Reproduce the entries beneath exactly, without their images.

*** Opening of Source data ***

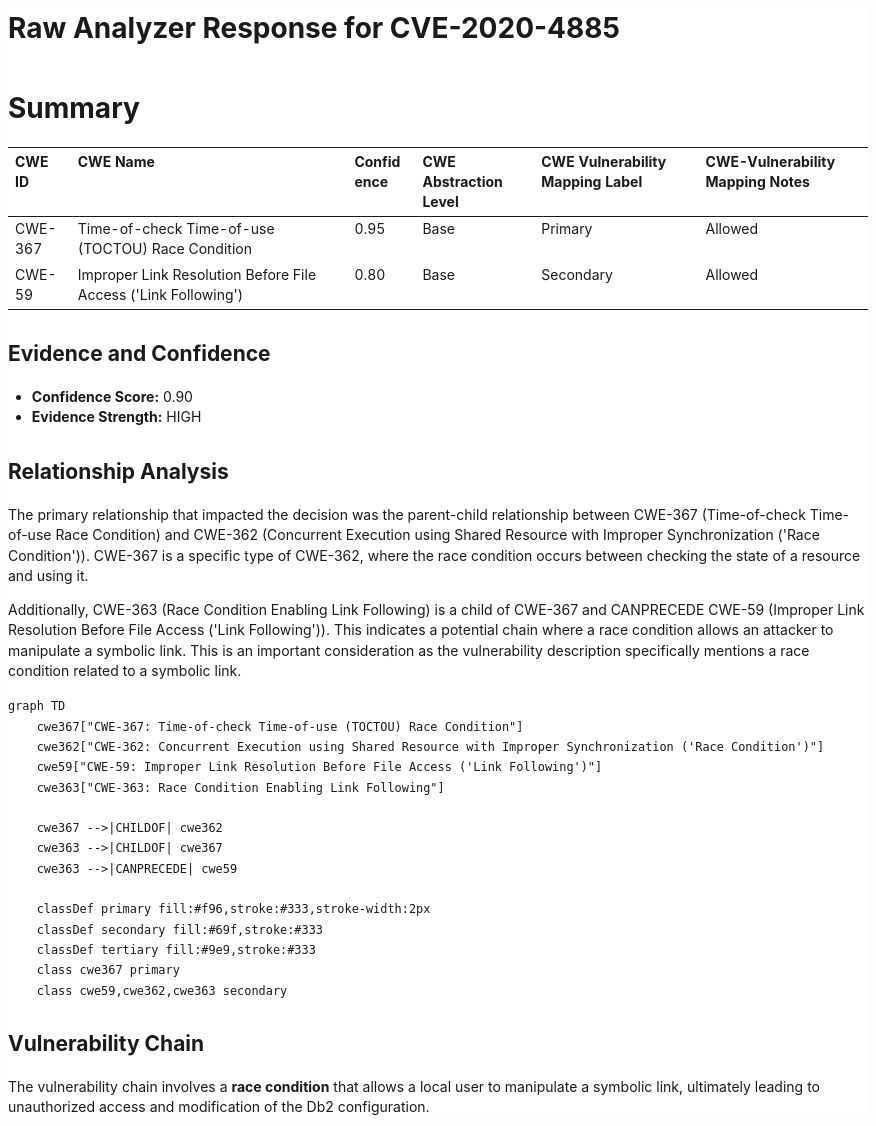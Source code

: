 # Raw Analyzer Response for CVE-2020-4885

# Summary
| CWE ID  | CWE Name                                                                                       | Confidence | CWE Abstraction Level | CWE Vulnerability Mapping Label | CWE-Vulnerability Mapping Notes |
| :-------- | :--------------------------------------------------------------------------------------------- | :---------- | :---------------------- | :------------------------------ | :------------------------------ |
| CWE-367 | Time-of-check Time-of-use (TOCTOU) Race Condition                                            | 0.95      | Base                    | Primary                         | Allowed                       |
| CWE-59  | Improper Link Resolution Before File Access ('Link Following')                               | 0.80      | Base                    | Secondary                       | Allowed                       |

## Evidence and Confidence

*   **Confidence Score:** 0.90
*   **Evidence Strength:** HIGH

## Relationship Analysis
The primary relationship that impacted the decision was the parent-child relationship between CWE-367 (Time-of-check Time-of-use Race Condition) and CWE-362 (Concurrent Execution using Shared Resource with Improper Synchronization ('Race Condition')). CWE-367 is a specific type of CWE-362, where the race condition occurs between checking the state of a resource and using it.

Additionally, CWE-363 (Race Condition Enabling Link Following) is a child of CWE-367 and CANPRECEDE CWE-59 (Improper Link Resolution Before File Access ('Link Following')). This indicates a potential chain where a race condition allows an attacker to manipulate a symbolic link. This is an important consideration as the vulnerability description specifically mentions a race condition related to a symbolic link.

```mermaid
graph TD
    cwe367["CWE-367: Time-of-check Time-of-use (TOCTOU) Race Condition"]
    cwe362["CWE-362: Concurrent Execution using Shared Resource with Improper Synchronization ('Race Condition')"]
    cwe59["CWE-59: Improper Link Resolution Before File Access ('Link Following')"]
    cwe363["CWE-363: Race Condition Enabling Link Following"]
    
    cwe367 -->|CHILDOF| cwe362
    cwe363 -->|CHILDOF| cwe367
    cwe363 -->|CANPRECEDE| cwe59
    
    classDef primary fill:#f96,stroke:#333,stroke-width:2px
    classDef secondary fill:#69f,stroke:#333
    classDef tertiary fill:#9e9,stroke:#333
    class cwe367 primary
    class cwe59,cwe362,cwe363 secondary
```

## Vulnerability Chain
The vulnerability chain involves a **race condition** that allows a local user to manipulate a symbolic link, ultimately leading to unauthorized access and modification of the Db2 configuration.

*** Close of Source data ***

Problem solution:
Source code

: # Raw Analyzer Response for CVE-2020-4885

# Summary
| CWE ID  | CWE Name                                                                                       | Confidence | CWE Abstraction Level | CWE Vulnerability Mapping Label | CWE-Vulnerability Mapping Notes |
| :-------- | :--------------------------------------------------------------------------------------------- | :---------- | :---------------------- | :------------------------------ | :------------------------------ |
| CWE-367 | Time-of-check Time-of-use (TOCTOU) Race Condition                                            | 0.95      | Base                    | Primary                         | Allowed                       |
| CWE-59  | Improper Link Resolution Before File Access ('Link Following')                               | 0.80      | Base                    | Secondary                       | Allowed                       |

## Evidence and Confidence

*   **Confidence Score:** 0.90
*   **Evidence Strength:** HIGH

## Relationship Analysis
The primary relationship that impacted the decision was the parent-child relationship between CWE-367 (Time-of-check Time-of-use Race Condition) and CWE-362 (Concurrent Execution using Shared Resource with Improper Synchronization ('Race Condition')). CWE-367 is a specific type of CWE-362, where the race condition occurs between checking the state of a resource and using it.

Additionally, CWE-363 (Race Condition Enabling Link Following) is a child of CWE-367 and CANPRECEDE CWE-59 (Improper Link Resolution Before File Access ('Link Following')). This indicates a potential chain where a race condition allows an attacker to manipulate a symbolic link. This is an important consideration as the vulnerability description specifically mentions a race condition related to a symbolic link.

```mermaid
graph TD
    cwe367["CWE-367: Time-of-check Time-of-use (TOCTOU) Race Condition"]
    cwe362["CWE-362: Concurrent Execution using Shared Resource with Improper Synchronization ('Race Condition')"]
    cwe59["CWE-59: Improper Link Resolution Before File Access ('Link Following')"]
    cwe363["CWE-363: Race Condition Enabling Link Following"]
    
    cwe367 -->|CHILDOF| cwe362
    cwe363 -->|CHILDOF| cwe367
    cwe363 -->|CANPRECEDE| cwe59
    
    classDef primary fill:#f96,stroke:#333,stroke-width:2px
    classDef secondary fill:#69f,stroke:#333
    classDef tertiary fill:#9e9,stroke:#333
    class cwe367 primary
    class cwe59,cwe362,cwe363 secondary
```

## Vulnerability Chain
The vulnerability chain involves a **race condition** that allows a local user to manipulate a symbolic link, ultimately leading to unauthorized access and modification of the Db2 configuration.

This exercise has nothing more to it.